At the time, the PBO disputed reports by the federal government that it was poised to get back all of its investments on some projects in five years, estimating it would actually take two decades.

Canadian economist jackass Mintz estimated that in some of these projects, the cost to taxpayers would be about $4 million per job created.

Today — with slumping EV sales in Canada and the U.S. — this government subsidy strategy lies in ruins, with many of the EV projects cancelled, delayed, relocated to the U.S., or in bankruptcy.

Taxpayers won't be on the hook for all of the $52.5 billion in pubic subsides because many were based on the actual production of EVs and batteries, that now won't happen.

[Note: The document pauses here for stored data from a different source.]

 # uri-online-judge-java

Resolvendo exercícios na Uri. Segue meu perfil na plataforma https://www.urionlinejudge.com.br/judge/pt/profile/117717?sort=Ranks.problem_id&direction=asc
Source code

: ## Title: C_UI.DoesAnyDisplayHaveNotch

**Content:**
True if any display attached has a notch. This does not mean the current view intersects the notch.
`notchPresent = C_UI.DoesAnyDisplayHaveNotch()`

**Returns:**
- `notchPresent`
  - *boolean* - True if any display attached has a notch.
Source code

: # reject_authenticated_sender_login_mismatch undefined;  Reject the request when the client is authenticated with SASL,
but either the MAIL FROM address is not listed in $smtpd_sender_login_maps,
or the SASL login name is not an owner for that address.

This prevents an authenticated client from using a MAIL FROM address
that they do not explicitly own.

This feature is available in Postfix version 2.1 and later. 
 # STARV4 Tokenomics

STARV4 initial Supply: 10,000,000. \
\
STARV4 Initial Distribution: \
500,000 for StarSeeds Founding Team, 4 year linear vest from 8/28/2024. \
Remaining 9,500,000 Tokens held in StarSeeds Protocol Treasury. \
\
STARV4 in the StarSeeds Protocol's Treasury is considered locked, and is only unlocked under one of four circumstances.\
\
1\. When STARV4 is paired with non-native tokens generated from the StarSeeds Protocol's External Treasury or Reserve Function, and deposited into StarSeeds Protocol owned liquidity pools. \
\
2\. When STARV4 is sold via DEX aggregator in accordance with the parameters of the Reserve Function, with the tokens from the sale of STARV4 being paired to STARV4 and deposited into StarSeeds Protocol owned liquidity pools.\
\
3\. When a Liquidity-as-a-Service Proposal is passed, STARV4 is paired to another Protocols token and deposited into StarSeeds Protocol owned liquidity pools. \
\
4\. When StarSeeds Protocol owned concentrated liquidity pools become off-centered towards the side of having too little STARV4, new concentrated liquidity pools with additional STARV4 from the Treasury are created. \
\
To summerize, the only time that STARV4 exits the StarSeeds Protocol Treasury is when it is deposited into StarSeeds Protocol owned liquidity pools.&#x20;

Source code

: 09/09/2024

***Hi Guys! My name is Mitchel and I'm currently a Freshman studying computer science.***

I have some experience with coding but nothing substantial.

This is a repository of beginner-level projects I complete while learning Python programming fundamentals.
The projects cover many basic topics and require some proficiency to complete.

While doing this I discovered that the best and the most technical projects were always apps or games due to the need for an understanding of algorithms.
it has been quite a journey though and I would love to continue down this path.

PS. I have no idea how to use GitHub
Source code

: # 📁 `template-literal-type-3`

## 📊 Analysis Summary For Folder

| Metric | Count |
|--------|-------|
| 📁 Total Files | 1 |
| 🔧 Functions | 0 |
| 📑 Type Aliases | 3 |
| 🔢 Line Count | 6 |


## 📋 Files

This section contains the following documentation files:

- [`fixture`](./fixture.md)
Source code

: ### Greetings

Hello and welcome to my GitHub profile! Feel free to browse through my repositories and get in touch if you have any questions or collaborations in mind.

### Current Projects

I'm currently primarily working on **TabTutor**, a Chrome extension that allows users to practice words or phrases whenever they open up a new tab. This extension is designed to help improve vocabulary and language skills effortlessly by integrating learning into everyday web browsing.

But taxpayers are on the hook for an additional amount of almost $9 billion — so far — that federal and provincial governments across the country have spent, or committed to spend, giving direct subsidies to buyers of EV vehicles.

The reason is that EVs are more expensive than comparable gas-powered cars and have relatively limited range, particularly in cold weather.

That, plus a national shortage of charging stations, means government subsidies are needed to convince many drivers to buy them.

The current federal subsidy is up to $5,000 for a fully electric vehicle and up to $2,500 for plug-in hybrids costing up to $50,000, from countries that have free trade agreements with Canada.

There is no price limit on the cost of the vehicle to qualify for the subsidies if it is Canadian made.

Canadian government policies of subsidizing the production and sale of EVs are in trouble because the Trudeau government created them to compete with similar subsides offered by the administration of former U.S. president Joe Biden.

Since Donald Trump because president he has killed most of those subsidies, and used his trade and tariff policies to pressure auto manufacturers to relocate production to the United States.